**** Material provided ****
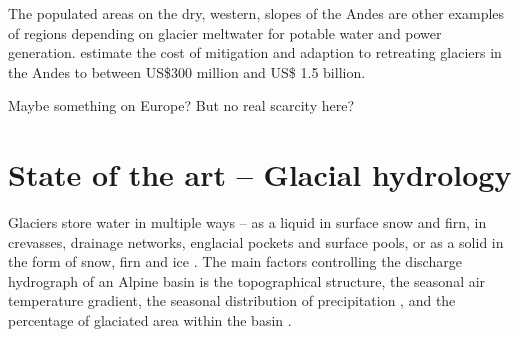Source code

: \documentclass[12pt, a4paper]{article}
\begin{document}
The populated areas on the dry, western, slopes of the Andes are other examples
of regions depending on glacier meltwater for potable water and power
generation. \textcite{vergaraEconomicImpactsRapid2007} estimate the cost of
mitigation and adaption to retreating glaciers in the Andes to between US\$300
million and US\$ 1.5 billion.

Maybe something on Europe? But no real scarcity here?




\section{State of the art -- Glacial hydrology}
Glaciers store water in multiple ways -- as a liquid in surface snow and firn,
in crevasses, drainage networks, englacial pockets and surface pools, or as a
solid in the form of snow, firn and ice
\parencite{janssonConceptGlacierStorage2003}. The main factors controlling the
discharge hydrograph of an Alpine basin is the topographical structure, the
seasonal air temperature gradient, the seasonal distribution of precipitation
\parencite{zappaSeasonalWaterBalance2003}, and the percentage of glaciated area
within the basin \parencite{janssonConceptGlacierStorage2003}. 
\end{document}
****
▶ _To do_: Extract all the entries word for word; omit any pictures.

▶ _Result_:
Source code

: \documentclass[12pt, a4paper]{article}
\begin{document}
The populated areas on the dry, western, slopes of the Andes are other examples
of regions depending on glacier meltwater for potable water and power
generation. \textcite{vergaraEconomicImpactsRapid2007} estimate the cost of
mitigation and adaption to retreating glaciers in the Andes to between US\$300
million and US\$ 1.5 billion.

Maybe something on Europe? But no real scarcity here?




\section{State of the art -- Glacial hydrology}
Glaciers store water in multiple ways -- as a liquid in surface snow and firn,
in crevasses, drainage networks, englacial pockets and surface pools, or as a
solid in the form of snow, firn and ice
\parencite{janssonConceptGlacierStorage2003}. The main factors controlling the
discharge hydrograph of an Alpine basin is the topographical structure, the
seasonal air temperature gradient, the seasonal distribution of precipitation
\parencite{zappaSeasonalWaterBalance2003}, and the percentage of glaciated area
within the basin \parencite{janssonConceptGlacierStorage2003}. 
\end{document}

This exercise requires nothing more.